▶ [TASK GOAL] Exactly as written, output each of the entries below.

▶ [SUPPLIED RECORDS]
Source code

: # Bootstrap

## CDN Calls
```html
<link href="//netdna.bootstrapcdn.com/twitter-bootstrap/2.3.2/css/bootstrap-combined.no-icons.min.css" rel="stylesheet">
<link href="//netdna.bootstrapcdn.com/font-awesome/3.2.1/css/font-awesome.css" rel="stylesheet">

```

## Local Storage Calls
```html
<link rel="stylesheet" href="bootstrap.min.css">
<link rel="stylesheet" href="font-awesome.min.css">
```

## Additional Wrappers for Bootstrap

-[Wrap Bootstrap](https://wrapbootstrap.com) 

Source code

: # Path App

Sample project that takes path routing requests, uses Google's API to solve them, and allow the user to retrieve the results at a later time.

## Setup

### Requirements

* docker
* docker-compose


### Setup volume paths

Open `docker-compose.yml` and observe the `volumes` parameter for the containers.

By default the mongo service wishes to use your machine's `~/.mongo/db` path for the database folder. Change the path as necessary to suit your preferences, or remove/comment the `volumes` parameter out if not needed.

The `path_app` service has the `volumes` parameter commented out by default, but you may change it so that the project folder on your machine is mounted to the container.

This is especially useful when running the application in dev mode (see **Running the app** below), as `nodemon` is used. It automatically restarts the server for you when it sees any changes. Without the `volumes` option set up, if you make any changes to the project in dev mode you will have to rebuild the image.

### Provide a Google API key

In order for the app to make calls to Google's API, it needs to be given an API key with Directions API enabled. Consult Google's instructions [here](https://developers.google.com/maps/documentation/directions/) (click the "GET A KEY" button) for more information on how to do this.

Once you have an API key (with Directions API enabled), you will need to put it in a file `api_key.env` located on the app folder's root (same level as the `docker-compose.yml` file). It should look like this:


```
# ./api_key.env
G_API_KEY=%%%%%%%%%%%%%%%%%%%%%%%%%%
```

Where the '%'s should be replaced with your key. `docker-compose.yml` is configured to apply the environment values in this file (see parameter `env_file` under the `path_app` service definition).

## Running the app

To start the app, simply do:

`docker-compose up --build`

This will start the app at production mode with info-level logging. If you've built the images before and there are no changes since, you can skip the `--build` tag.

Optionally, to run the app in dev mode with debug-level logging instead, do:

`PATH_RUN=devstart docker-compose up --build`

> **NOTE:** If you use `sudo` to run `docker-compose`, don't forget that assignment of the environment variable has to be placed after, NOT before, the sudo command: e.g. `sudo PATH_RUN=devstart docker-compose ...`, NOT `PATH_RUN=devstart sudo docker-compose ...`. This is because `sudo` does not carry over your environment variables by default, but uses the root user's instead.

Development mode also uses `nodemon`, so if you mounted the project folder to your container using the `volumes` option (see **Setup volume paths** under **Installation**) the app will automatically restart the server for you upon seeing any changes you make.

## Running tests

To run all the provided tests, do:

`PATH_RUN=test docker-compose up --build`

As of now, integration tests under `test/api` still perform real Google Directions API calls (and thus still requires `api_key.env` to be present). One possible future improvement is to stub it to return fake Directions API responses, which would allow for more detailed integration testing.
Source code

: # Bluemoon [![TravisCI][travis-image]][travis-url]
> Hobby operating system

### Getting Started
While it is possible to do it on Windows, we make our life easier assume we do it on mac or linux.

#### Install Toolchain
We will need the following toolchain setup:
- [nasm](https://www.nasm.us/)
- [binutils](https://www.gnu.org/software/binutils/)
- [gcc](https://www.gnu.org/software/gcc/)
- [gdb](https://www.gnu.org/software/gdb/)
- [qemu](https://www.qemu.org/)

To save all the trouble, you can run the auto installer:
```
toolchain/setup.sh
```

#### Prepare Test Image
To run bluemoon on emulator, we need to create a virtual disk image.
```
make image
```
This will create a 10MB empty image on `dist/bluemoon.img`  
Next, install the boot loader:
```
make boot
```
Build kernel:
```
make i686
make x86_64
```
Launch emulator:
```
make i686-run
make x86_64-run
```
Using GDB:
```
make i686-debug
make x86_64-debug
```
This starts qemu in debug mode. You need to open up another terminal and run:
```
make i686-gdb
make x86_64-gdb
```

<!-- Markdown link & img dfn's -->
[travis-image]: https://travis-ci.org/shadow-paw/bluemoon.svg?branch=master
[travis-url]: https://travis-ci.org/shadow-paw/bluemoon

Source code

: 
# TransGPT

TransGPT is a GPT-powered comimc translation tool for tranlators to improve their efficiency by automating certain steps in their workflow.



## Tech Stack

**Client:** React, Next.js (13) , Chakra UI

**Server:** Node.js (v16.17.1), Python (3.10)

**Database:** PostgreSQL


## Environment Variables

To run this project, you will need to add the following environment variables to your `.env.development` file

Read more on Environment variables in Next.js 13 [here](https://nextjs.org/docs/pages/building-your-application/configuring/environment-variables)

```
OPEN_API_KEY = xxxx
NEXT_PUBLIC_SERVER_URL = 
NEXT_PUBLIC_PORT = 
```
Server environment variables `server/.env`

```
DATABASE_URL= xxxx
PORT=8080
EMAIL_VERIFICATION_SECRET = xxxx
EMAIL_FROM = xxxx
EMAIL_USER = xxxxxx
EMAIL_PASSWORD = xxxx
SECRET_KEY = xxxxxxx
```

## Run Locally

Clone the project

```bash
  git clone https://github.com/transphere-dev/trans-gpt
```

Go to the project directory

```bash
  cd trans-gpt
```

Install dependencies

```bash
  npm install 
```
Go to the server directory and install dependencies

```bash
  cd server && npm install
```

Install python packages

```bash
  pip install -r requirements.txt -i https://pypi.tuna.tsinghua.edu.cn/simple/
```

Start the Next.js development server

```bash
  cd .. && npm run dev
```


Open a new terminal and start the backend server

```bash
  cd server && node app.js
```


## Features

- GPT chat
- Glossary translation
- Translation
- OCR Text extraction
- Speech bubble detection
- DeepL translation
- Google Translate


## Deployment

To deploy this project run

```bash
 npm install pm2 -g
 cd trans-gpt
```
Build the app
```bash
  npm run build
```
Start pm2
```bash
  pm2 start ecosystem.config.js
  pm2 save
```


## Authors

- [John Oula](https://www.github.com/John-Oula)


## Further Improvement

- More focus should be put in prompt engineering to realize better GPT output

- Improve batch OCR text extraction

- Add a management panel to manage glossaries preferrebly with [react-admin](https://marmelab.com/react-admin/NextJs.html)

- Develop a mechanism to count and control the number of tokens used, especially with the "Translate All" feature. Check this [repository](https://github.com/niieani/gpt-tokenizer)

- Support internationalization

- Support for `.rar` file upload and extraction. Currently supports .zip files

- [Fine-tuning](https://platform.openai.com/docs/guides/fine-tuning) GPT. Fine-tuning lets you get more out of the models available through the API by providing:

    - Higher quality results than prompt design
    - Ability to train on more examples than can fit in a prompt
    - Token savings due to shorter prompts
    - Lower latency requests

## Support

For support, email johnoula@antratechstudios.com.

▶ [WRITTEN RESPONSE]
Source code

: # Bootstrap

## CDN Calls
```html
<link href="//netdna.bootstrapcdn.com/twitter-bootstrap/2.3.2/css/bootstrap-combined.no-icons.min.css" rel="stylesheet">
<link href="//netdna.bootstrapcdn.com/font-awesome/3.2.1/css/font-awesome.css" rel="stylesheet">

```

## Local Storage Calls
```html
<link rel="stylesheet" href="bootstrap.min.css">
<link rel="stylesheet" href="font-awesome.min.css">
```

## Additional Wrappers for Bootstrap

-[Wrap Bootstrap](https://wrapbootstrap.com) 

Source code

: # Path App

Sample project that takes path routing requests, uses Google's API to solve them, and allow the user to retrieve the results at a later time.

## Setup

### Requirements

* docker
* docker-compose


### Setup volume paths

Open `docker-compose.yml` and observe the `volumes` parameter for the containers.

By default the mongo service wishes to use your machine's `~/.mongo/db` path for the database folder. Change the path as necessary to suit your preferences, or remove/comment the `volumes` parameter out if not needed.

The `path_app` service has the `volumes` parameter commented out by default, but you may change it so that the project folder on your machine is mounted to the container.

This is especially useful when running the application in dev mode (see **Running the app** below), as `nodemon` is used. It automatically restarts the server for you when it sees any changes. Without the `volumes` option set up, if you make any changes to the project in dev mode you will have to rebuild the image.

### Provide a Google API key

In order for the app to make calls to Google's API, it needs to be given an API key with Directions API enabled. Consult Google's instructions [here](https://developers.google.com/maps/documentation/directions/) (click the "GET A KEY" button) for more information on how to do this.

Once you have an API key (with Directions API enabled), you will need to put it in a file `api_key.env` located on the app folder's root (same level as the `docker-compose.yml` file). It should look like this:


```
# ./api_key.env
G_API_KEY=%%%%%%%%%%%%%%%%%%%%%%%%%%
```

Where the '%'s should be replaced with your key. `docker-compose.yml` is configured to apply the environment values in this file (see parameter `env_file` under the `path_app` service definition).

## Running the app

To start the app, simply do:

`docker-compose up --build`

This will start the app at production mode with info-level logging. If you've built the images before and there are no changes since, you can skip the `--build` tag.

Optionally, to run the app in dev mode with debug-level logging instead, do:

`PATH_RUN=devstart docker-compose up --build`

> **NOTE:** If you use `sudo` to run `docker-compose`, don't forget that assignment of the environment variable has to be placed after, NOT before, the sudo command: e.g. `sudo PATH_RUN=devstart docker-compose ...`, NOT `PATH_RUN=devstart sudo docker-compose ...`. This is because `sudo` does not carry over your environment variables by default, but uses the root user's instead.

Development mode also uses `nodemon`, so if you mounted the project folder to your container using the `volumes` option (see **Setup volume paths** under **Installation**) the app will automatically restart the server for you upon seeing any changes you make.

## Running tests

To run all the provided tests, do:

`PATH_RUN=test docker-compose up --build`

As of now, integration tests under `test/api` still perform real Google Directions API calls (and thus still requires `api_key.env` to be present). One possible future improvement is to stub it to return fake Directions API responses, which would allow for more detailed integration testing.
Source code

: # Bluemoon [![TravisCI][travis-image]][travis-url]
> Hobby operating system

### Getting Started
While it is possible to do it on Windows, we make our life easier assume we do it on mac or linux.

#### Install Toolchain
We will need the following toolchain setup:
- [nasm](https://www.nasm.us/)
- [binutils](https://www.gnu.org/software/binutils/)
- [gcc](https://www.gnu.org/software/gcc/)
- [gdb](https://www.gnu.org/software/gdb/)
- [qemu](https://www.qemu.org/)

To save all the trouble, you can run the auto installer:
```
toolchain/setup.sh
```

#### Prepare Test Image
To run bluemoon on emulator, we need to create a virtual disk image.
```
make image
```
This will create a 10MB empty image on `dist/bluemoon.img`  
Next, install the boot loader:
```
make boot
```
Build kernel:
```
make i686
make x86_64
```
Launch emulator:
```
make i686-run
make x86_64-run
```
Using GDB:
```
make i686-debug
make x86_64-debug
```
This starts qemu in debug mode. You need to open up another terminal and run:
```
make i686-gdb
make x86_64-gdb
```

<!-- Markdown link & img dfn's -->
[travis-image]: https://travis-ci.org/shadow-paw/bluemoon.svg?branch=master
[travis-url]: https://travis-ci.org/shadow-paw/bluemoon

Source code

: 
# TransGPT

TransGPT is a GPT-powered comimc translation tool for tranlators to improve their efficiency by automating certain steps in their workflow.



## Tech Stack

**Client:** React, Next.js (13) , Chakra UI

**Server:** Node.js (v16.17.1), Python (3.10)

**Database:** PostgreSQL


## Environment Variables

To run this project, you will need to add the following environment variables to your `.env.development` file

Read more on Environment variables in Next.js 13 [here](https://nextjs.org/docs/pages/building-your-application/configuring/environment-variables)

```
OPEN_API_KEY = xxxx
NEXT_PUBLIC_SERVER_URL = 
NEXT_PUBLIC_PORT = 
```
Server environment variables `server/.env`

```
DATABASE_URL= xxxx
PORT=8080
EMAIL_VERIFICATION_SECRET = xxxx
EMAIL_FROM = xxxx
EMAIL_USER = xxxxxx
EMAIL_PASSWORD = xxxx
SECRET_KEY = xxxxxxx
```

## Run Locally

Clone the project

```bash
  git clone https://github.com/transphere-dev/trans-gpt
```

Go to the project directory

```bash
  cd trans-gpt
```

Install dependencies

```bash
  npm install 
```
Go to the server directory and install dependencies

```bash
  cd server && npm install
```

Install python packages

```bash
  pip install -r requirements.txt -i https://pypi.tuna.tsinghua.edu.cn/simple/
```

Start the Next.js development server

```bash
  cd .. && npm run dev
```


Open a new terminal and start the backend server

```bash
  cd server && node app.js
```


## Features

- GPT chat
- Glossary translation
- Translation
- OCR Text extraction
- Speech bubble detection
- DeepL translation
- Google Translate


## Deployment

To deploy this project run

```bash
 npm install pm2 -g
 cd trans-gpt
```
Build the app
```bash
  npm run build
```
Start pm2
```bash
  pm2 start ecosystem.config.js
  pm2 save
```


## Authors

- [John Oula](https://www.github.com/John-Oula)


## Further Improvement

- More focus should be put in prompt engineering to realize better GPT output

- Improve batch OCR text extraction

- Add a management panel to manage glossaries preferrebly with [react-admin](https://marmelab.com/react-admin/NextJs.html)

- Develop a mechanism to count and control the number of tokens used, especially with the "Translate All" feature. Check this [repository](https://github.com/niieani/gpt-tokenizer)

- Support internationalization

- Support for `.rar` file upload and extraction. Currently supports .zip files

- [Fine-tuning](https://platform.openai.com/docs/guides/fine-tuning) GPT. Fine-tuning lets you get more out of the models available through the API by providing:

    - Higher quality results than prompt design
    - Ability to train on more examples than can fit in a prompt
    - Token savings due to shorter prompts
    - Lower latency requests

## Support

For support, email johnoula@antratechstudios.com.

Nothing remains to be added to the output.